Golpe contro Gorbaciov

Il 19 agosto 1991 a Mosca (Russia) all’alba alcuni esponenti del Pcus, con il sostegno di membri dell’esercito e del Kgb, depongono il presidente in carica Michail Gorbaciov, decretando lo stato di emergenza e mobilitando carri armati nei punti strategici della città. Si insedia intanto un comitato di emergenza guidato da Gennadi Yanaev e composto da altri sette dirigenti tra cui il premier Valentin Pavlov e il presidente del Kgb.

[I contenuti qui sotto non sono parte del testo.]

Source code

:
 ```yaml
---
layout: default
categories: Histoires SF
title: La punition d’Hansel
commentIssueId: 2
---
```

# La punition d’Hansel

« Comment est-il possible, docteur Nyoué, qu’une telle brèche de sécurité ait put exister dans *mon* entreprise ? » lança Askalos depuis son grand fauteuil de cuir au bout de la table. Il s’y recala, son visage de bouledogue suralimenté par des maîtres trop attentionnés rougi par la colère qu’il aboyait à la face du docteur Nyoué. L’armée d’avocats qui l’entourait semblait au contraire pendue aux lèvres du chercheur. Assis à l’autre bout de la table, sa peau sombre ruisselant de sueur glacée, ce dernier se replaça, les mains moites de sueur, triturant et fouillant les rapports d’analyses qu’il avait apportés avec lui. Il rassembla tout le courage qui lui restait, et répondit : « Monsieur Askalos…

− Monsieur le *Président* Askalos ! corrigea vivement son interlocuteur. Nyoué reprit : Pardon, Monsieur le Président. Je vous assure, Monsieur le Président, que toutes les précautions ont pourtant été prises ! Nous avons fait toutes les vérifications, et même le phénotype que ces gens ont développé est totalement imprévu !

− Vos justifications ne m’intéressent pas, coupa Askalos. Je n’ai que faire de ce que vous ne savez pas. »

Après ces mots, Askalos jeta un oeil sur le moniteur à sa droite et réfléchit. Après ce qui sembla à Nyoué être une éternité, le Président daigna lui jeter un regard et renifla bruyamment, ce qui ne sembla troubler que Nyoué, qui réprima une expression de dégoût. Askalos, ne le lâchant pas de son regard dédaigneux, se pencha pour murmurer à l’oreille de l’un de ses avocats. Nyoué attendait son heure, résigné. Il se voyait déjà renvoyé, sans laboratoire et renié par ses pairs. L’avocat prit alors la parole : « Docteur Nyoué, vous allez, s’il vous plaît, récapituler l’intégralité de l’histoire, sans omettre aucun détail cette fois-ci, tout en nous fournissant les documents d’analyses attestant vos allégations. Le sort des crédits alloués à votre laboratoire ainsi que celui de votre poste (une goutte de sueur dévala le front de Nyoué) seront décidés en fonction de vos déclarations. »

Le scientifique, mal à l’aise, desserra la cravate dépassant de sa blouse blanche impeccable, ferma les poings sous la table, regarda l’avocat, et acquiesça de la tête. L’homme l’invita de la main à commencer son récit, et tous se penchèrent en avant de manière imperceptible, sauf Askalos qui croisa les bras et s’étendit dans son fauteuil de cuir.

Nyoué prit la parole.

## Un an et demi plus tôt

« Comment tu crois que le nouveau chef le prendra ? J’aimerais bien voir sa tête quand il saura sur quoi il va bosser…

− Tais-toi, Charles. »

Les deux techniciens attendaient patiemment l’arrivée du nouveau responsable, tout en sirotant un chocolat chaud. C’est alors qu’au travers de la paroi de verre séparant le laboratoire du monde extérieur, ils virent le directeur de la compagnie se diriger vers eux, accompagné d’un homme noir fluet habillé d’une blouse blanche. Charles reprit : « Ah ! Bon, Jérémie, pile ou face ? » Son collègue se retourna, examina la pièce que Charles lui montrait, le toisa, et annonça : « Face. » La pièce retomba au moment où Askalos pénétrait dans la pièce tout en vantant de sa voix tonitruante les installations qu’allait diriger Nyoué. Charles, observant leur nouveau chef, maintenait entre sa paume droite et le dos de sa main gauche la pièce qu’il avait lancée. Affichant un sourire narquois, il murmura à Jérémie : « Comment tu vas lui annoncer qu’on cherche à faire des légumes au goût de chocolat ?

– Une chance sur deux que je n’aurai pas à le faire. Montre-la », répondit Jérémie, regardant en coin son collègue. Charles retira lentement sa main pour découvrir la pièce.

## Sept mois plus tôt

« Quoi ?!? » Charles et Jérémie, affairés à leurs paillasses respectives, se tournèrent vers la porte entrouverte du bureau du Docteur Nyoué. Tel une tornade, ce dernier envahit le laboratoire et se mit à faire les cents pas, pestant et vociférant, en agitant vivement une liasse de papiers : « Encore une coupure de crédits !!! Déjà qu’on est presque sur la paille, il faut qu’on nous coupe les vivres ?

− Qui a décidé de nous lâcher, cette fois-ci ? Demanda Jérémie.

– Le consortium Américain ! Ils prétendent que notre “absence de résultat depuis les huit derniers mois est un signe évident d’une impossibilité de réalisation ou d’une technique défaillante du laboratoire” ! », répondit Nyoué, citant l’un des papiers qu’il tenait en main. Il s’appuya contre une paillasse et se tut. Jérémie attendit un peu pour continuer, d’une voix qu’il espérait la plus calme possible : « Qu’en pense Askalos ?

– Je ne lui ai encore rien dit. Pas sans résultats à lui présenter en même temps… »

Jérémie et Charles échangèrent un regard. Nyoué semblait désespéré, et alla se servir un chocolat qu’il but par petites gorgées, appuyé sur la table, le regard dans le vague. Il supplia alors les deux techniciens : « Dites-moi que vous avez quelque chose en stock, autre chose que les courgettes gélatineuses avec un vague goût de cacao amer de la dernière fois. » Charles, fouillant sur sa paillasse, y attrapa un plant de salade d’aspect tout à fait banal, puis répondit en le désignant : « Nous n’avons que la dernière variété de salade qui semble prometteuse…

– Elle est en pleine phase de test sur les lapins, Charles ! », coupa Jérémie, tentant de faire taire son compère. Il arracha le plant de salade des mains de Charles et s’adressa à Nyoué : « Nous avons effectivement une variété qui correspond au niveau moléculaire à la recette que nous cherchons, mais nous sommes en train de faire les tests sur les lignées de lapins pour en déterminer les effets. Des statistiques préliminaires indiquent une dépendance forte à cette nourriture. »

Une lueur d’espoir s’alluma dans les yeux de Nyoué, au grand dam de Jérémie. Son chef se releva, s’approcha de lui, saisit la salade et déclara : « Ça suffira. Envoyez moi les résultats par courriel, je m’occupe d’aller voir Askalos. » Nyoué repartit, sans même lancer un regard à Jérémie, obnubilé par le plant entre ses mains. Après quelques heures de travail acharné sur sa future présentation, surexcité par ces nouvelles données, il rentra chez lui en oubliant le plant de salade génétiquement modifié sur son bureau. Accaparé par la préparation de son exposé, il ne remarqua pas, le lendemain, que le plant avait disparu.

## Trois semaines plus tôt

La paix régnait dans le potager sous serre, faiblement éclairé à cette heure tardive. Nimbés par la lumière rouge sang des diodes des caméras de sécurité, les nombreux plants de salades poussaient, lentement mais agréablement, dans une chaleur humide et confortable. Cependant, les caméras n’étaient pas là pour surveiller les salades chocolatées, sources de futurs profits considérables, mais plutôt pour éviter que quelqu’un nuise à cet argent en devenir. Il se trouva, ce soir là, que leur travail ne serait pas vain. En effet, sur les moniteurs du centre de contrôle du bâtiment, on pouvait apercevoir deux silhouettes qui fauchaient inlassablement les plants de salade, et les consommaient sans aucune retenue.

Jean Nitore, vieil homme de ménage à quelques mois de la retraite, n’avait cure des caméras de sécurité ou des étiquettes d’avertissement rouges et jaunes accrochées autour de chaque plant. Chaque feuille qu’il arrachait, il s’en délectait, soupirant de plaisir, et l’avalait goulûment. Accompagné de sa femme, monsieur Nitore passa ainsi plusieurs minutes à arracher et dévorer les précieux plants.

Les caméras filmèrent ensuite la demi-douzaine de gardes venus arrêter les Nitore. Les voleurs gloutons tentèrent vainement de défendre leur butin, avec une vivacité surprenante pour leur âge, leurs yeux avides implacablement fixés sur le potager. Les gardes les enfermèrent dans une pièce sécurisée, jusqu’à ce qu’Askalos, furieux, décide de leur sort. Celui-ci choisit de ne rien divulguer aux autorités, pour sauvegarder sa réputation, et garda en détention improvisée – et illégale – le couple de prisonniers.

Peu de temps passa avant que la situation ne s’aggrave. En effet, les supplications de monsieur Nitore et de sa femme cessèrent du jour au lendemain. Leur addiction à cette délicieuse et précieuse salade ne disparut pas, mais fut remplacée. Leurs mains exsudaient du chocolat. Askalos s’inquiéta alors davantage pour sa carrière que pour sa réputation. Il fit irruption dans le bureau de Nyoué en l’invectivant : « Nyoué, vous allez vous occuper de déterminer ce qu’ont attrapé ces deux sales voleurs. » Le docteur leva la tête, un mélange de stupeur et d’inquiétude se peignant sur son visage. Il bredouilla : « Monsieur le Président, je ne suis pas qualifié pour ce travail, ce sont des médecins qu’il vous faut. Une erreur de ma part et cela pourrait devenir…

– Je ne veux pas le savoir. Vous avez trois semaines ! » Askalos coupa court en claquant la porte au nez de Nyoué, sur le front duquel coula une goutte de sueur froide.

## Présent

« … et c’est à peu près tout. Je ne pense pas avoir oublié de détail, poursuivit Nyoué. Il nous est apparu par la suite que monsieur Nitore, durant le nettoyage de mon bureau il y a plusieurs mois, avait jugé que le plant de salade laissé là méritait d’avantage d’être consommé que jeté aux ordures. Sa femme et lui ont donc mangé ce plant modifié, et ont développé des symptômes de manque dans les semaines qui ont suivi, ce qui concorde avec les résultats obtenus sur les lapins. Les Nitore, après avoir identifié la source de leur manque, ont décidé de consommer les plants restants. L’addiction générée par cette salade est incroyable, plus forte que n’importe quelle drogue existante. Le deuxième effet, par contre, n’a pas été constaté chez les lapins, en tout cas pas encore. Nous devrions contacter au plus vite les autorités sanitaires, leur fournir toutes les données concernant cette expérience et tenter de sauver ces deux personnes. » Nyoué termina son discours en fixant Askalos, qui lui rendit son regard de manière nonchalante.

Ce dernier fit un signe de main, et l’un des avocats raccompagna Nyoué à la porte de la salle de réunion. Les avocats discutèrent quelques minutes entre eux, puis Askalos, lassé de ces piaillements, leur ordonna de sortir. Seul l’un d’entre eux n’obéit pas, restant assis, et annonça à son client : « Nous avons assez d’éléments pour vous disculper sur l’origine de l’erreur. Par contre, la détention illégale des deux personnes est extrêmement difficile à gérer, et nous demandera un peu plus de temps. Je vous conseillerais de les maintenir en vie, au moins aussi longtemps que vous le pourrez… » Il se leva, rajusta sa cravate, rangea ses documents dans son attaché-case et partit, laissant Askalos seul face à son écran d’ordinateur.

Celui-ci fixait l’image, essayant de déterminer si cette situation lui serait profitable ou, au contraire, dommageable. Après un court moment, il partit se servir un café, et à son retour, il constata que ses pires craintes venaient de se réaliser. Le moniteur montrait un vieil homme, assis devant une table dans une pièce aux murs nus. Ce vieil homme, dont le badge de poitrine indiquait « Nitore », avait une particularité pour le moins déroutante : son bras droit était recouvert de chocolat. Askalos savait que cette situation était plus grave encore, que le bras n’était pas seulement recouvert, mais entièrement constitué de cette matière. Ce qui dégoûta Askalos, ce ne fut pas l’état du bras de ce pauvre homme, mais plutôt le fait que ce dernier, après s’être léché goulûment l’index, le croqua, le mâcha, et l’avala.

Gorbaciov è posto agli arresti domiciliari nella sua dacia in Crimea, da cui sarebbe dovuto tornare per firmare il Trattato sull’Unione delle Repubbliche della Russia. La popolazione reagisce immediatamente, e a migliaia sfidano i golpisti cercando di fermare i carri armati. Alcuni reparti militari si ribellano e prendono posizione a difesa del Parlamento russo: è il presidente della Russia Boris Eltsin a guidare la resistenza. Il 20 agosto migliaia di persone sfidano il coprifuoco radunandosi a difesa della Casa Bianca, sede del Parlamento russo dove si trovano asserragliati Elstin e i sostenitori di Gorbaciov. Il 21 agosto i golpisti fuggono; il presidente Eltsin annulla i decreti promulgati dai golpisti e ordina il reintegro di Gorbaciov. Il 22 agosto i golpisti vengono arrestati. Boris Pugo, ex ministro dell’Interno si toglie la vita.